Calaveras County Board of Supervisors on June 14 unanimously approved the Airola’s plan to enter into a conservation easement with the California Rangeland Trust.
In 2003, in contrast, the board of supervisors voted 4-1 to approve a plan to convert the land into what would have been largest golf course resort and housing development in Calaveras County. Then Supervisor Merita Callaway cast the lone dissenting vote.
The original plan was to construct two golf courses, 2,675 single family homes and a village center with a 300,000-square-foot commercial area on the 3,175-acre ranch. Estimates were that the proposed development would attract nearly 6,700 new residents.
However, following the 2008 housing market crash, the demand for new golf course homes in the Mother Lode area came to an abrupt halt and land prices began to fall. That allowed the Airolas to purchase the land outright. Now that Bill Airola is retired from his veterinary practice, he has time to run the ranch with Deloris and their four sons.
Navari said that California Rangeland Trust officials are waiting for the grant agreement to reach them and are looking for funding to complete the purchase of the easement. According state documents, the Airolas will be paid $7.7 million to give up their development rights, or $2,380 an acre. The recent state decision provides 75 percent of the total cost, or $5.8 million.
Navari said the ranch will have to adhere to specific guidelines under the restrictions of the state program to ensure the lands meet conservation goals.
“The basic restrictions will be no subdivisions,” said Navari. “Only a certain number of homes will be able to be placed on the property, only for family, pretty much.”
A survey of the land found that the project will protect significant water sources from development and will help protect the habitats of deer, wild turkey, beaver, bobcats, tricolored blackbirds and a nesting pair of bald eagles among other waterfowl and wading birds.
The Airolas still have a long process ahead of them. Before the zoning on the area can change, Calaveras County Planning Department director Peter Maurer said a general plan amendment and rezone application will have to be filed by the owners of the property and accepted by the county board of supervisors.
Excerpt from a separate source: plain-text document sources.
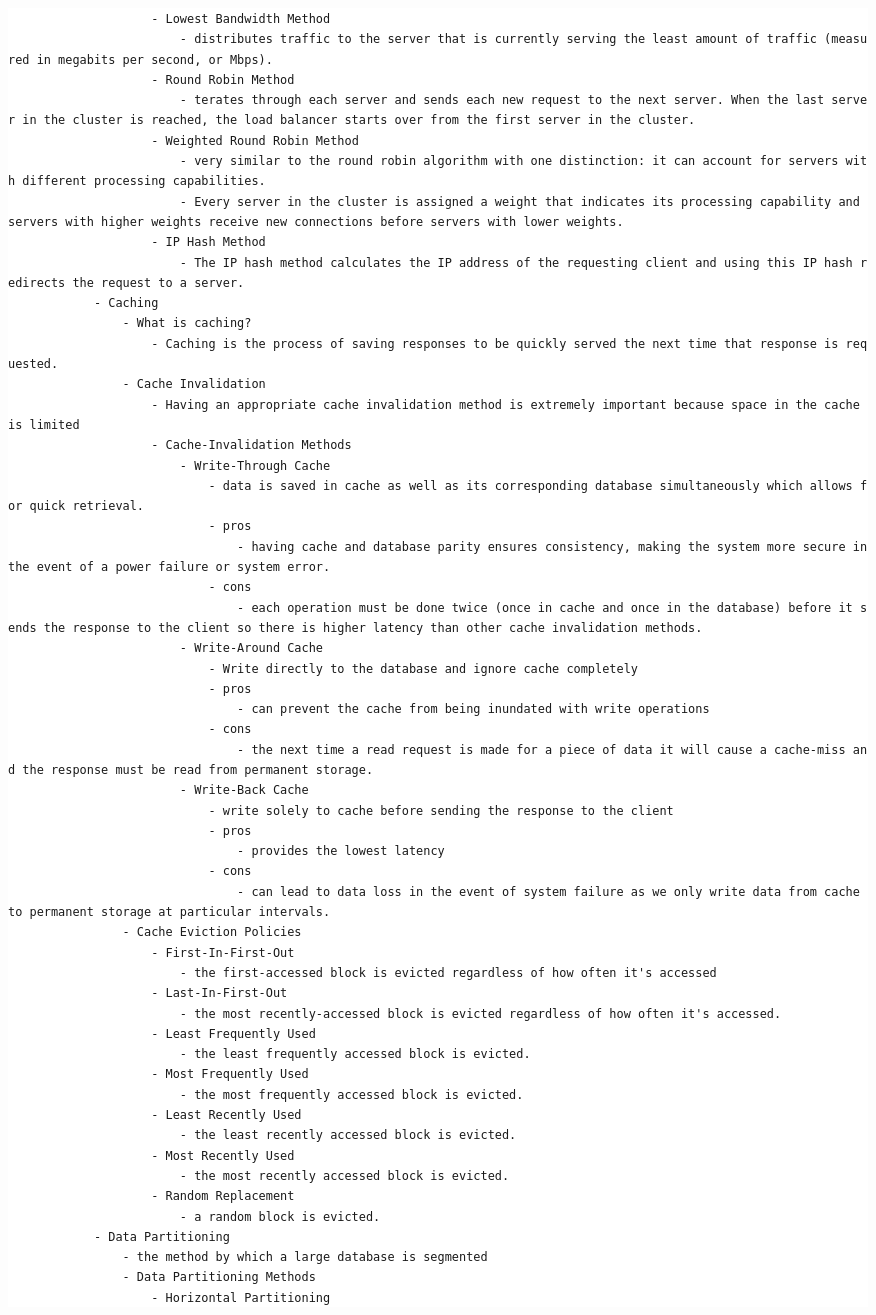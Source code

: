                        - Lowest Bandwidth Method
                            - distributes traffic to the server that is currently serving the least amount of traffic (measured in megabits per second, or Mbps).
                        - Round Robin Method
                            - terates through each server and sends each new request to the next server. When the last server in the cluster is reached, the load balancer starts over from the first server in the cluster.
                        - Weighted Round Robin Method
                            - very similar to the round robin algorithm with one distinction: it can account for servers with different processing capabilities.
                            - Every server in the cluster is assigned a weight that indicates its processing capability and servers with higher weights receive new connections before servers with lower weights.
                        - IP Hash Method
                            - The IP hash method calculates the IP address of the requesting client and using this IP hash redirects the request to a server.
                - Caching
                    - What is caching?
                        - Caching is the process of saving responses to be quickly served the next time that response is requested.
                    - Cache Invalidation
                        - Having an appropriate cache invalidation method is extremely important because space in the cache is limited
                        - Cache-Invalidation Methods
                            - Write-Through Cache
                                - data is saved in cache as well as its corresponding database simultaneously which allows for quick retrieval.
                                - pros
                                    - having cache and database parity ensures consistency, making the system more secure in the event of a power failure or system error.
                                - cons
                                    - each operation must be done twice (once in cache and once in the database) before it sends the response to the client so there is higher latency than other cache invalidation methods.
                            - Write-Around Cache
                                - Write directly to the database and ignore cache completely
                                - pros
                                    - can prevent the cache from being inundated with write operations
                                - cons
                                    - the next time a read request is made for a piece of data it will cause a cache-miss and the response must be read from permanent storage.
                            - Write-Back Cache
                                - write solely to cache before sending the response to the client
                                - pros
                                    - provides the lowest latency
                                - cons
                                    - can lead to data loss in the event of system failure as we only write data from cache to permanent storage at particular intervals.
                    - Cache Eviction Policies
                        - First-In-First-Out
                            - the first-accessed block is evicted regardless of how often it's accessed
                        - Last-In-First-Out
                            - the most recently-accessed block is evicted regardless of how often it's accessed.
                        - Least Frequently Used
                            - the least frequently accessed block is evicted.
                        - Most Frequently Used
                            - the most frequently accessed block is evicted.
                        - Least Recently Used
                            - the least recently accessed block is evicted.
                        - Most Recently Used
                            - the most recently accessed block is evicted.
                        - Random Replacement
                            - a random block is evicted.
                - Data Partitioning
                    - the method by which a large database is segmented
                    - Data Partitioning Methods
                        - Horizontal Partitioning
The Airolas said they won’t start rezoning until they have an agreement with the California Rangeland Trust.
A 264-acre farm near Farmington in San Joaquin County is also slated for conservation. The land is currently used to grow walnuts and mature zinfandel grapes. In the future, the owners hope to convert the site to walnut production.
In its first year, the state program committed $4.6 million to agricultural conservation easements. This year it committed an additional $37.4 million in conservation funds to California landowners.
The $37.4 million in grant awards are expected to protect 18,988 acres of agricultural land by limiting development. The aim is to curb vehicle emissions by eliminating nearly 47 billion vehicle miles from roads. That equates to nearly 19 million metric tons of carbon dioxide.